# Instructions for the task:
Report back every line in the data that includes the string "Programming".
>>>
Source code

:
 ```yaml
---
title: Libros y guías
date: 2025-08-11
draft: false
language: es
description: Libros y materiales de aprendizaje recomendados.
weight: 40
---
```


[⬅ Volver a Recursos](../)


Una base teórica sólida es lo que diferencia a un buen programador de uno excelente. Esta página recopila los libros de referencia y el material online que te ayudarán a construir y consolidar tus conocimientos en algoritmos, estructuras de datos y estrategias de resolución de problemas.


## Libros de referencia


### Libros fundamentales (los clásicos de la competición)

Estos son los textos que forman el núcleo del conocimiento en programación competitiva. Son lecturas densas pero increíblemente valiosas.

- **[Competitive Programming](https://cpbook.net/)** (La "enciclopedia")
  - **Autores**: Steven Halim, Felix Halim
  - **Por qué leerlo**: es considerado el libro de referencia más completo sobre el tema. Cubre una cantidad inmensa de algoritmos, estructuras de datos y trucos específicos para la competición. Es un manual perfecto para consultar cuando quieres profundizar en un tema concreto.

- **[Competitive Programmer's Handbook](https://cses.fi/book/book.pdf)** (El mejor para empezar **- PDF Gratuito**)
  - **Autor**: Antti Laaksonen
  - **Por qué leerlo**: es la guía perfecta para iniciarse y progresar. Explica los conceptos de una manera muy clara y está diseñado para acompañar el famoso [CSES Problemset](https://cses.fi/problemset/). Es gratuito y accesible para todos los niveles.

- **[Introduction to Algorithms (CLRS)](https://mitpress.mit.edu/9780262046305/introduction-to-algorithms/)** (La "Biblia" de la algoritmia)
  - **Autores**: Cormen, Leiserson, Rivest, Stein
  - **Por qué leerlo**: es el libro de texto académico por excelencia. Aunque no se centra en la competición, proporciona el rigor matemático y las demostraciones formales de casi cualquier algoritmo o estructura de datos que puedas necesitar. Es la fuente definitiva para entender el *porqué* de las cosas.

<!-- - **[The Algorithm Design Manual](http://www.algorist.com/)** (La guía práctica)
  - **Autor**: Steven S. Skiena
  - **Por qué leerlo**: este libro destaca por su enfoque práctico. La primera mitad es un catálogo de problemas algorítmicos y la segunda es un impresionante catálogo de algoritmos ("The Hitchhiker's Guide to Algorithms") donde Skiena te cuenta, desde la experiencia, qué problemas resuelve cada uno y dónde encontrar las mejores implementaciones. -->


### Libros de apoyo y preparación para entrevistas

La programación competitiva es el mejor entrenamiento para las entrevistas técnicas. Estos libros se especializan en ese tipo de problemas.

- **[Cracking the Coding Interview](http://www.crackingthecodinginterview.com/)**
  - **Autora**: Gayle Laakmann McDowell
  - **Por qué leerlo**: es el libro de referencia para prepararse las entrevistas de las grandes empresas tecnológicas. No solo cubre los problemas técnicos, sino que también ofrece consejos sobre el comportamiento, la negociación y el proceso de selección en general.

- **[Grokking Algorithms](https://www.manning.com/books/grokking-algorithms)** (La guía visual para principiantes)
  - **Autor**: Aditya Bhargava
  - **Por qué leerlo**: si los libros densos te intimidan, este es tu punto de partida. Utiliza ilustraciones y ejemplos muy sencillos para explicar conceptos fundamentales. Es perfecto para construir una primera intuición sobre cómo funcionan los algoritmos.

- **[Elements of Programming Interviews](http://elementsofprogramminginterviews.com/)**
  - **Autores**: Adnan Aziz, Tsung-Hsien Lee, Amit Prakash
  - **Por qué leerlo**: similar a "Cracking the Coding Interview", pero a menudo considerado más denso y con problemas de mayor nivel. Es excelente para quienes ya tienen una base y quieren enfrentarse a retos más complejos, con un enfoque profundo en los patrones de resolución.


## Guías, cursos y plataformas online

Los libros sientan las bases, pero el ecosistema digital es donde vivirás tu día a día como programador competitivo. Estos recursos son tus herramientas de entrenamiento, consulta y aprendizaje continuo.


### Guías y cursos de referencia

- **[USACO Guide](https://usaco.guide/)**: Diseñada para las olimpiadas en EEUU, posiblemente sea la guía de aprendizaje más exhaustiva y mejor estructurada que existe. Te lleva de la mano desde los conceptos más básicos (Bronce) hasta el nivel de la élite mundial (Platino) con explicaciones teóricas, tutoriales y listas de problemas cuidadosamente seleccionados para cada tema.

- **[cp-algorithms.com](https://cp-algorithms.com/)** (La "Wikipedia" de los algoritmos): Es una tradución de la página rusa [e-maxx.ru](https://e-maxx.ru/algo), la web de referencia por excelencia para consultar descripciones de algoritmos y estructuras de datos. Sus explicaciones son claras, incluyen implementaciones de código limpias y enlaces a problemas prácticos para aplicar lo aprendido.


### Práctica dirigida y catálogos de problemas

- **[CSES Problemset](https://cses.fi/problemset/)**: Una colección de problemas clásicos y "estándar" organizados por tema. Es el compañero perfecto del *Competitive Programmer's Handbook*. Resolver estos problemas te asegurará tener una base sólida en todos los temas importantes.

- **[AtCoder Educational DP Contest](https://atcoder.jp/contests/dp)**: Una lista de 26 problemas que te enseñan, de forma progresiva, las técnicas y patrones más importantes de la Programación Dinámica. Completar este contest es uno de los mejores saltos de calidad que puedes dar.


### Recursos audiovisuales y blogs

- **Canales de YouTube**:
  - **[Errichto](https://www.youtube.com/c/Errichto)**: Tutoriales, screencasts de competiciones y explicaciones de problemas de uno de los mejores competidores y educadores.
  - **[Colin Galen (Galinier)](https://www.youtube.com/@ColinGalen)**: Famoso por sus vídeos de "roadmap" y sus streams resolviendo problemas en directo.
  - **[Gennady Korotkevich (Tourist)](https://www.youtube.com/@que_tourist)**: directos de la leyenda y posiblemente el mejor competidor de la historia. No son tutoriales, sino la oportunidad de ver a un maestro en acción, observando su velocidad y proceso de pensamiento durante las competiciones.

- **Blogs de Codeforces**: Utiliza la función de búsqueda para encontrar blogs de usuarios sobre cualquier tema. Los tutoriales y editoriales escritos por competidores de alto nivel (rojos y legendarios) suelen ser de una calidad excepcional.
<<<
# Solution to the problem:
- **[Competitive Programming](https://cpbook.net/)** (La "enciclopedia")
- **[Elements of Programming Interviews](http://elementsofprogramminginterviews.com/)**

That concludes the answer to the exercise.